Avoid This Treadmill

Quick Summary: Don’t it always seem to go that you don’t know what you’ve got til its gone? What if we could avoid that trap?

The hedonic treadmill, also known as hedonic adaptation, refers to the tendency of humans to quickly return to a relatively stable level of happiness or subjective well-being, despite major positive or negative events or changes in their lives. In other words, people often experience temporary boosts or declines in happiness due to certain life events or circumstances, but over time, they tend to adapt and revert to their baseline level of happiness.

The term “hedonic treadmill” implies that individuals are constantly chasing happiness, but they often find themselves on a metaphorical treadmill, making efforts to increase their happiness but ultimately remaining at a relatively stable level. This phenomenon suggests that external circumstances and material possessions have a limited and temporary impact on long-term happiness, and true well-being is influenced by other factors such as relationships, personal growth, and a sense of purpose or meaning in life. It can also be influenced by where we put our focus.

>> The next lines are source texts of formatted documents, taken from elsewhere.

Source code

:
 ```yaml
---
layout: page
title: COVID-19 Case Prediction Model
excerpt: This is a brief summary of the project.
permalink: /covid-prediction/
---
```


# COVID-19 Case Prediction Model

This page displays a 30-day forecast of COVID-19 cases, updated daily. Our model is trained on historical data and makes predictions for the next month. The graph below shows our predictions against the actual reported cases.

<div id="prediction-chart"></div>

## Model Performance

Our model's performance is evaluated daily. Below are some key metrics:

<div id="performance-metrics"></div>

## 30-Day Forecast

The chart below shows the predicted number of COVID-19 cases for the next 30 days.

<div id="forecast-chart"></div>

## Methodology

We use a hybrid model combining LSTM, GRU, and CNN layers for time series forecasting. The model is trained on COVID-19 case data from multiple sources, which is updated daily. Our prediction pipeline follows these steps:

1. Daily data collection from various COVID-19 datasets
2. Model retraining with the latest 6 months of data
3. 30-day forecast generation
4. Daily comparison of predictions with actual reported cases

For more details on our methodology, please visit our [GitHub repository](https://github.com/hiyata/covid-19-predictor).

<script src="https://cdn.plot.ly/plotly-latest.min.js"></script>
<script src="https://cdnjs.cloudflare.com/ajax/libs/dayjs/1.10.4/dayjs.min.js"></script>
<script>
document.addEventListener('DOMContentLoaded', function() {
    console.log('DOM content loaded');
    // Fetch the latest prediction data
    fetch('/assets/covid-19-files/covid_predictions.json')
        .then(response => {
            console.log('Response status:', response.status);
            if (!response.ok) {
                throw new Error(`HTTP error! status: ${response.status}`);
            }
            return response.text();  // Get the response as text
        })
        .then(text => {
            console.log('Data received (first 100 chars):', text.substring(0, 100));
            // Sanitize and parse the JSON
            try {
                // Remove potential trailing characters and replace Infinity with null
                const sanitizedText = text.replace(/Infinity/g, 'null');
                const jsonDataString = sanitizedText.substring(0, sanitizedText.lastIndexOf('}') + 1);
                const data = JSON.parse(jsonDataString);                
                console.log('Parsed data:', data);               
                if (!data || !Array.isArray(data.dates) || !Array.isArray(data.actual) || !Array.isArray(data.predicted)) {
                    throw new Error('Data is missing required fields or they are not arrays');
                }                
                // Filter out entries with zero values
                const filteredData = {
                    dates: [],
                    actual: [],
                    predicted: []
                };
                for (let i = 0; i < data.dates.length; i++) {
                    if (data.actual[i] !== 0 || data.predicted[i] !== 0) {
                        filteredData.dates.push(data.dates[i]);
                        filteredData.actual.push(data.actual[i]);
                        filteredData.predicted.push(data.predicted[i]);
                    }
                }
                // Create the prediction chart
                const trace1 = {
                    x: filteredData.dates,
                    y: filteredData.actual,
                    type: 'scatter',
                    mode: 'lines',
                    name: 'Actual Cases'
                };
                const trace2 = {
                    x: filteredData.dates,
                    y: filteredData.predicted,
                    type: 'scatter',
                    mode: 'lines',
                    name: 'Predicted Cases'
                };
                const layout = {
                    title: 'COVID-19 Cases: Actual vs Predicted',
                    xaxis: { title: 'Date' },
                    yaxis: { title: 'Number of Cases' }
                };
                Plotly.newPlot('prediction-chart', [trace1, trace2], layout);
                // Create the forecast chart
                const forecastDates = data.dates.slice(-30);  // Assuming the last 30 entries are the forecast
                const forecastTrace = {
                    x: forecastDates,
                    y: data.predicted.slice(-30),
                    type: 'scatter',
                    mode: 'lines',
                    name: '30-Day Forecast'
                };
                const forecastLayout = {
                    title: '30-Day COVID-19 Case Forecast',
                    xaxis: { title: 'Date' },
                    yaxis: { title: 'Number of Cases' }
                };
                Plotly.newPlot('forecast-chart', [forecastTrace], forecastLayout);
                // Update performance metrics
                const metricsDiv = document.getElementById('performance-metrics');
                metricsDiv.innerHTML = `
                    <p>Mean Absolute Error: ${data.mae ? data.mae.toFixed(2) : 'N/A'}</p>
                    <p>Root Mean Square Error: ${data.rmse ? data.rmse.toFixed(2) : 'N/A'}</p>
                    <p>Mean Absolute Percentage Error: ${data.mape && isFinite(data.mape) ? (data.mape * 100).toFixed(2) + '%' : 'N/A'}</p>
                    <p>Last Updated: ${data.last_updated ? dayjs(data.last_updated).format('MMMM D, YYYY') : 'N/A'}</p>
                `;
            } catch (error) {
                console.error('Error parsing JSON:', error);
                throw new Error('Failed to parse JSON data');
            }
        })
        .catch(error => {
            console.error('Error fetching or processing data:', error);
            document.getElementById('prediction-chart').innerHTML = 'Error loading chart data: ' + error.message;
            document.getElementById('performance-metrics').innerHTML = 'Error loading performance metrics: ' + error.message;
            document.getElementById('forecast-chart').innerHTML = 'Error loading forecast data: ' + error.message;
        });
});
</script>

We often delude ourselves into thinking that this phenomenon will abate when something happens. “When I’ve achieved X, or completed Y, then I will be content and be able to stop chasing. When I’ve arrived, I’ll be happy.” The problem is that there is always a next thing to achieve, or reach, or get. When you are the CEO and making $10 million, but your fellow CEOs are making $50 million, suddenly your income doesn’t seem so great.

In certain philosophical and spiritual traditions, particularly in Buddhism, the term “hungry ghost” refers to a metaphorical being that is consumed by intense craving, desire, and insatiable hunger. The hungry ghost is depicted as a realm or state of existence within the cycle of rebirth, where beings are driven by constant craving and dissatisfaction.

The hungry ghost metaphor can be interpreted beyond its literal existence as a realm and can also be seen as a symbolic representation of human psychological states. It points to the human tendency to be driven by endless craving and dissatisfaction, always seeking more and never finding lasting contentment. The problem is the desire for more— because no matter how much the hungry ghost gets, it’s never enough.

What if, instead of focusing on the next thing that we need to be happy, we focus on what we have? As Sheryl Crow sang, “Its not getting what you want, it’s wanting what you’ve got.” Taking the time to acknowledge and appreciate the things we have in our life, making this a regular habit, shifts our attention away from what is missing and towards what we already have.

If you had enough, would you know it?